Supplied entries

=== Section Start ===

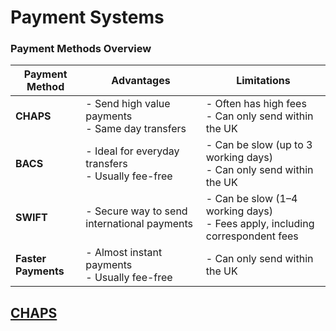 # Payment Systems

### Payment Methods Overview

| Payment Method  | Advantages                                          | Limitations                                        |
|-----------------|-----------------------------------------------------|----------------------------------------------------|
| **CHAPS**        | - Send high value payments<br>- Same day transfers   | - Often has high fees<br>- Can only send within the UK |
| **BACS**         | - Ideal for everyday transfers<br>- Usually fee-free | - Can be slow (up to 3 working days)<br>- Can only send within the UK |
| **SWIFT**        | - Secure way to send international payments         | - Can be slow (1–4 working days)<br>- Fees apply, including correspondent fees |
| **Faster Payments** | - Almost instant payments<br>- Usually fee-free     | - Can only send within the UK                     |



## [CHAPS](https://github.com/eMahtab/payment-systems/tree/main/CHAPS)
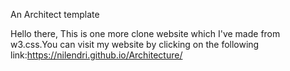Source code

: An Architect template

Hello there, This is one more clone website which I've made from w3.css.You can visit my website by clicking on the following link:https://nilendri.github.io/Architecture/
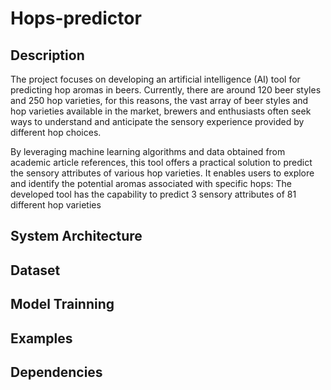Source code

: # Hops-predictor
## Description
The project focuses on developing an artificial intelligence (AI) tool for predicting hop aromas in beers. Currently, there are around 120 beer styles and 250 hop varieties, for this reasons, the vast array of beer styles and hop varieties available in the market, brewers and enthusiasts often seek ways to understand and anticipate the sensory experience provided by different hop choices.

By leveraging machine learning algorithms and data obtained from academic article references, this tool offers a practical solution to predict the sensory attributes of various hop varieties. It enables users to explore and identify the potential aromas associated with specific hops: The developed tool has the capability to predict 3 sensory attributes of 81 different hop varieties


## System Architecture


## Dataset

## Model Trainning

## Examples

## Dependencies

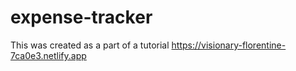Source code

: # expense-tracker
This was created as a part of a tutorial 
https://visionary-florentine-7ca0e3.netlify.app
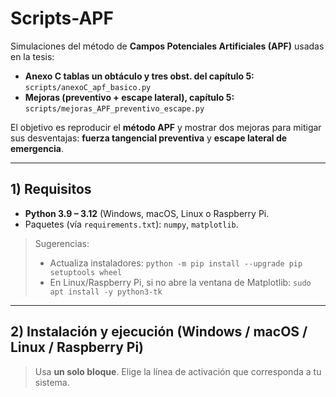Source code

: # Scripts-APF

Simulaciones del método de **Campos Potenciales Artificiales (APF)** usadas en la tesis:
- **Anexo C tablas un obtáculo y tres obst. del capítulo 5:** `scripts/anexoC_apf_basico.py`
- **Mejoras (preventivo + escape lateral), capítulo 5:** `scripts/mejoras_APF_preventivo_escape.py`

El objetivo es reproducir el **método APF** y mostrar dos mejoras para mitigar sus desventajas: **fuerza tangencial preventiva** y **escape lateral de emergencia**.

---

## 1) Requisitos

- **Python 3.9 – 3.12** (Windows, macOS, Linux o Raspberry Pi.
- Paquetes (vía `requirements.txt`): `numpy`, `matplotlib`.

> Sugerencias:
> - Actualiza instaladores: `python -m pip install --upgrade pip setuptools wheel`
> - En Linux/Raspberry Pi, si no abre la ventana de Matplotlib: `sudo apt install -y python3-tk`

---

## 2) Instalación y ejecución (Windows / macOS / Linux / Raspberry Pi)

> Usa **un solo bloque**. Elige la línea de activación que corresponda a tu sistema.

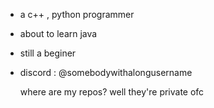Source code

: - a c++ , python programmer
- about to learn java
- still a beginer
- discord : @somebodywithalongusername

  where are my repos?
   well they're private ofc

<!---
zackpandora/zackpandora is a ✨ special ✨ repository because its `README.md` (this file) appears on your GitHub profile.
You can click the Preview link to take a look at your changes.
--->
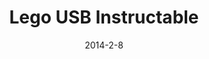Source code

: ---
layout: default
title: Lego USB Instructable
video: 
img: img/lego1.jpg
img2: 
img3: 
date: 2014-2-8
modalId: 4
projectDate: August 2012
client: University
service: Print Design
brief: To design a poster that teaches the user how to do something.
execution: I chose to make my poster based off the instructional found at&#58; <a href="http://www.instructables.com/id/Make-a-Lego-Thumb-Drive/">http://www.instructables.com/id/Make-a-Lego-Thumb-Drive/</a><br><br>I wanted my design tp have a utilitarian look and feel to it as I thought this would be the most clear to understand. I wanted the poster to be as functional as possible without being distracting. It was for this reason that I kept things extremely minimal.<br>What resulted was a succesful instructional that I was able to get a family member to follow and succcesfully create the product.
---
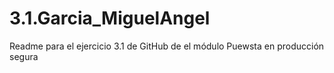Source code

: # 3.1.Garcia_MiguelAngel
Readme para el ejercicio 3.1 de GitHub de el módulo Puewsta en producción segura
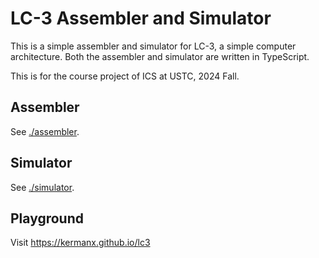 # LC-3 Assembler and Simulator

This is a simple assembler and simulator for LC-3, a simple computer architecture. Both the assembler and simulator are written in TypeScript.

This is for the course project of ICS at USTC, 2024 Fall.

## Assembler

See [./assembler](./assembler).

## Simulator

See [./simulator](./simulator).

## Playground

Visit https://kermanx.github.io/lc3
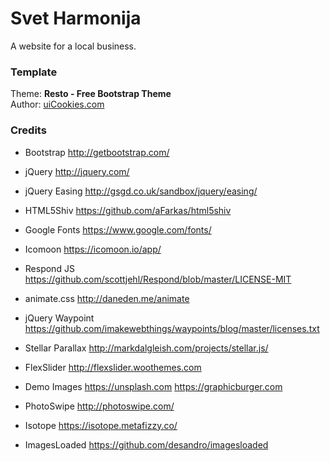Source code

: # Svet Harmonija

A website for a local business.

### Template

Theme: **Resto - Free Bootstrap Theme**  
Author: [uiCookies.com](https://uiCookies.com/)


### Credits

- Bootstrap
http://getbootstrap.com/
  
- jQuery
http://jquery.com/

- jQuery Easing
http://gsgd.co.uk/sandbox/jquery/easing/

- HTML5Shiv
https://github.com/aFarkas/html5shiv

- Google Fonts
https://www.google.com/fonts/

- Icomoon
https://icomoon.io/app/

- Respond JS
https://github.com/scottjehl/Respond/blob/master/LICENSE-MIT

- animate.css
http://daneden.me/animate

- jQuery Waypoint
https://github.com/imakewebthings/waypoints/blog/master/licenses.txt

- Stellar Parallax
http://markdalgleish.com/projects/stellar.js/

- FlexSlider
http://flexslider.woothemes.com

- Demo Images
https://unsplash.com
https://graphicburger.com

- PhotoSwipe
http://photoswipe.com/

- Isotope
https://isotope.metafizzy.co/

- ImagesLoaded
https://github.com/desandro/imagesloaded
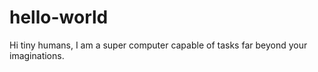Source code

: # hello-world

Hi tiny humans, I am a super computer capable of tasks far beyond your imaginations.
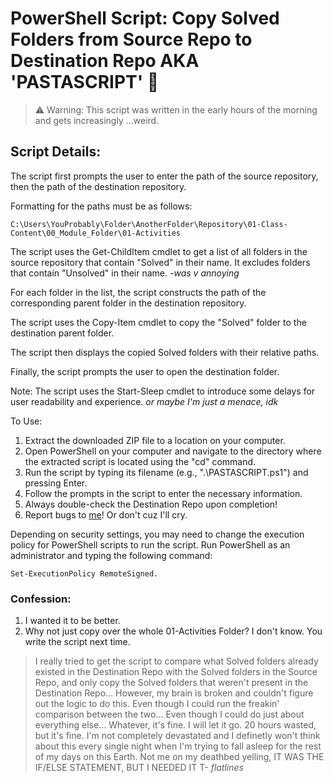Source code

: # PowerShell Script: Copy Solved Folders from Source Repo to Destination Repo AKA 'PASTASCRIPT' 🍝

> ⚠ Warning: This script was written in the early hours of the morning and gets increasingly ...weird.

## Script Details:

The script first prompts the user to enter the path of the source repository, then the path of the destination repository.

Formatting for the paths must be as follows:

    C:\Users\YouProbably\Folder\AnotherFolder\Repository\01-Class-Content\00_Module_Folder\01-Activities

The script uses the Get-ChildItem cmdlet to get a list of all folders in the source repository that contain "Solved" in their name. It excludes folders that contain "Unsolved" in their name. _-was v annoying_

For each folder in the list, the script constructs the path of the corresponding parent folder in the destination repository.

The script uses the Copy-Item cmdlet to copy the "Solved" folder to the destination parent folder.

The script then displays the copied Solved folders with their relative paths.

Finally, the script prompts the user to open the destination folder.

Note: The script uses the Start-Sleep cmdlet to introduce some delays for user readability and experience. _or maybe I'm just a menace, idk_

To Use:

1. Extract the downloaded ZIP file to a location on your computer.
2. Open PowerShell on your computer and navigate to the directory where the extracted script is located using the "cd" command.
3. Run the script by typing its filename (e.g., ".\PASTASCRIPT.ps1") and pressing Enter.
4. Follow the prompts in the script to enter the necessary information.
5. Always double-check the Destination Repo upon completion!
6. Report bugs to [me](https://github.com/SJROHRXD)! Or don't cuz I'll cry.

Depending on security settings, you may need to change the execution policy for PowerShell scripts to run the script. Run PowerShell as an administrator and typing the following command:

    Set-ExecutionPolicy RemoteSigned.

### Confession:

1. I wanted it to be better.
2. Why not just copy over the whole 01-Activities Folder? I don't know. You write the script next time.

> I really tried to get the script to compare what Solved folders already existed in the Destination Repo with the Solved folders in the Source Repo, and only copy the Solved folders that weren't present in the Destination Repo...
> However, my brain is broken and couldn't figure out the logic to do this.
> Even though I could run the freakin' comparison between the two...
> Even though I could do just about everything else...
> Whatever, it's fine. I will let it go. 20 hours wasted, but it's fine. I'm not completely devastated and I definetly won't think about this every single night when I'm trying to fall asleep for the rest of my days on this Earth.
> Not me on my deathbed yelling, IT WAS THE IF/ELSE STATEMENT, BUT I NEEDED IT T-
> _flatlines_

=== Section End ===

Work required
I'd like every record printed exactly, with the pictures left out.

Result for this exercise
 # Payment Systems

### Payment Methods Overview

| Payment Method  | Advantages                                          | Limitations                                        |
|-----------------|-----------------------------------------------------|----------------------------------------------------|
| **CHAPS**        | - Send high value payments<br>- Same day transfers   | - Often has high fees<br>- Can only send within the UK |
| **BACS**         | - Ideal for everyday transfers<br>- Usually fee-free | - Can be slow (up to 3 working days)<br>- Can only send within the UK |
| **SWIFT**        | - Secure way to send international payments         | - Can be slow (1–4 working days)<br>- Fees apply, including correspondent fees |
| **Faster Payments** | - Almost instant payments<br>- Usually fee-free     | - Can only send within the UK                     |



## [CHAPS](https://github.com/eMahtab/payment-systems/tree/main/CHAPS)
Source code

: An Architect template

Hello there, This is one more clone website which I've made from w3.css.You can visit my website by clicking on the following link:https://nilendri.github.io/Architecture/
Source code

: # Hops-predictor
## Description
The project focuses on developing an artificial intelligence (AI) tool for predicting hop aromas in beers. Currently, there are around 120 beer styles and 250 hop varieties, for this reasons, the vast array of beer styles and hop varieties available in the market, brewers and enthusiasts often seek ways to understand and anticipate the sensory experience provided by different hop choices.

By leveraging machine learning algorithms and data obtained from academic article references, this tool offers a practical solution to predict the sensory attributes of various hop varieties. It enables users to explore and identify the potential aromas associated with specific hops: The developed tool has the capability to predict 3 sensory attributes of 81 different hop varieties


## System Architecture


## Dataset

## Model Trainning

## Examples

## Dependencies

Source code

: # expense-tracker
This was created as a part of a tutorial 
https://visionary-florentine-7ca0e3.netlify.app
Source code

: # Scripts-APF

Simulaciones del método de **Campos Potenciales Artificiales (APF)** usadas en la tesis:
- **Anexo C tablas un obtáculo y tres obst. del capítulo 5:** `scripts/anexoC_apf_basico.py`
- **Mejoras (preventivo + escape lateral), capítulo 5:** `scripts/mejoras_APF_preventivo_escape.py`

El objetivo es reproducir el **método APF** y mostrar dos mejoras para mitigar sus desventajas: **fuerza tangencial preventiva** y **escape lateral de emergencia**.

---

## 1) Requisitos

- **Python 3.9 – 3.12** (Windows, macOS, Linux o Raspberry Pi.
- Paquetes (vía `requirements.txt`): `numpy`, `matplotlib`.

> Sugerencias:
> - Actualiza instaladores: `python -m pip install --upgrade pip setuptools wheel`
> - En Linux/Raspberry Pi, si no abre la ventana de Matplotlib: `sudo apt install -y python3-tk`

---

## 2) Instalación y ejecución (Windows / macOS / Linux / Raspberry Pi)

> Usa **un solo bloque**. Elige la línea de activación que corresponda a tu sistema.

Source code

: - a c++ , python programmer
- about to learn java
- still a beginer
- discord : @somebodywithalongusername

  where are my repos?
   well they're private ofc

<!---
zackpandora/zackpandora is a ✨ special ✨ repository because its `README.md` (this file) appears on your GitHub profile.
You can click the Preview link to take a look at your changes.
--->
Source code

: ---
layout: default
title: Lego USB Instructable
video: 
img: img/lego1.jpg
img2: 
img3: 
date: 2014-2-8
modalId: 4
projectDate: August 2012
client: University
service: Print Design
brief: To design a poster that teaches the user how to do something.
execution: I chose to make my poster based off the instructional found at&#58; <a href="http://www.instructables.com/id/Make-a-Lego-Thumb-Drive/">http://www.instructables.com/id/Make-a-Lego-Thumb-Drive/</a><br><br>I wanted my design tp have a utilitarian look and feel to it as I thought this would be the most clear to understand. I wanted the poster to be as functional as possible without being distracting. It was for this reason that I kept things extremely minimal.<br>What resulted was a succesful instructional that I was able to get a family member to follow and succcesfully create the product.
---
Source code

: # 3.1.Garcia_MiguelAngel
Readme para el ejercicio 3.1 de GitHub de el módulo Puewsta en producción segura
 # LC-3 Assembler and Simulator

This is a simple assembler and simulator for LC-3, a simple computer architecture. Both the assembler and simulator are written in TypeScript.

This is for the course project of ICS at USTC, 2024 Fall.

## Assembler

See [./assembler](./assembler).

## Simulator

See [./simulator](./simulator).

## Playground

Visit https://kermanx.github.io/lc3
Source code

: # Svet Harmonija

A website for a local business.

### Template

Theme: **Resto - Free Bootstrap Theme**  
Author: [uiCookies.com](https://uiCookies.com/)


### Credits

- Bootstrap
http://getbootstrap.com/
  
- jQuery
http://jquery.com/

- jQuery Easing
http://gsgd.co.uk/sandbox/jquery/easing/

- HTML5Shiv
https://github.com/aFarkas/html5shiv

- Google Fonts
https://www.google.com/fonts/

- Icomoon
https://icomoon.io/app/

- Respond JS
https://github.com/scottjehl/Respond/blob/master/LICENSE-MIT

- animate.css
http://daneden.me/animate

- jQuery Waypoint
https://github.com/imakewebthings/waypoints/blog/master/licenses.txt

- Stellar Parallax
http://markdalgleish.com/projects/stellar.js/

- FlexSlider
http://flexslider.woothemes.com

- Demo Images
https://unsplash.com
https://graphicburger.com

- PhotoSwipe
http://photoswipe.com/

- Isotope
https://isotope.metafizzy.co/

- ImagesLoaded
https://github.com/desandro/imagesloaded
Source code

: # hello-world

Hi tiny humans, I am a super computer capable of tasks far beyond your imaginations.
Source code

: # PowerShell Script: Copy Solved Folders from Source Repo to Destination Repo AKA 'PASTASCRIPT' 🍝

> ⚠ Warning: This script was written in the early hours of the morning and gets increasingly ...weird.

## Script Details:

The script first prompts the user to enter the path of the source repository, then the path of the destination repository.

Formatting for the paths must be as follows:

    C:\Users\YouProbably\Folder\AnotherFolder\Repository\01-Class-Content\00_Module_Folder\01-Activities

The script uses the Get-ChildItem cmdlet to get a list of all folders in the source repository that contain "Solved" in their name. It excludes folders that contain "Unsolved" in their name. _-was v annoying_

For each folder in the list, the script constructs the path of the corresponding parent folder in the destination repository.

The script uses the Copy-Item cmdlet to copy the "Solved" folder to the destination parent folder.

The script then displays the copied Solved folders with their relative paths.

Finally, the script prompts the user to open the destination folder.

Note: The script uses the Start-Sleep cmdlet to introduce some delays for user readability and experience. _or maybe I'm just a menace, idk_

To Use:

1. Extract the downloaded ZIP file to a location on your computer.
2. Open PowerShell on your computer and navigate to the directory where the extracted script is located using the "cd" command.
3. Run the script by typing its filename (e.g., ".\PASTASCRIPT.ps1") and pressing Enter.
4. Follow the prompts in the script to enter the necessary information.
5. Always double-check the Destination Repo upon completion!
6. Report bugs to [me](https://github.com/SJROHRXD)! Or don't cuz I'll cry.

Depending on security settings, you may need to change the execution policy for PowerShell scripts to run the script. Run PowerShell as an administrator and typing the following command:

    Set-ExecutionPolicy RemoteSigned.

### Confession:

1. I wanted it to be better.
2. Why not just copy over the whole 01-Activities Folder? I don't know. You write the script next time.

> I really tried to get the script to compare what Solved folders already existed in the Destination Repo with the Solved folders in the Source Repo, and only copy the Solved folders that weren't present in the Destination Repo...
> However, my brain is broken and couldn't figure out the logic to do this.
> Even though I could run the freakin' comparison between the two...
> Even though I could do just about everything else...
> Whatever, it's fine. I will let it go. 20 hours wasted, but it's fine. I'm not completely devastated and I definetly won't think about this every single night when I'm trying to fall asleep for the rest of my days on this Earth.
> Not me on my deathbed yelling, IT WAS THE IF/ELSE STATEMENT, BUT I NEEDED IT T-
> _flatlines_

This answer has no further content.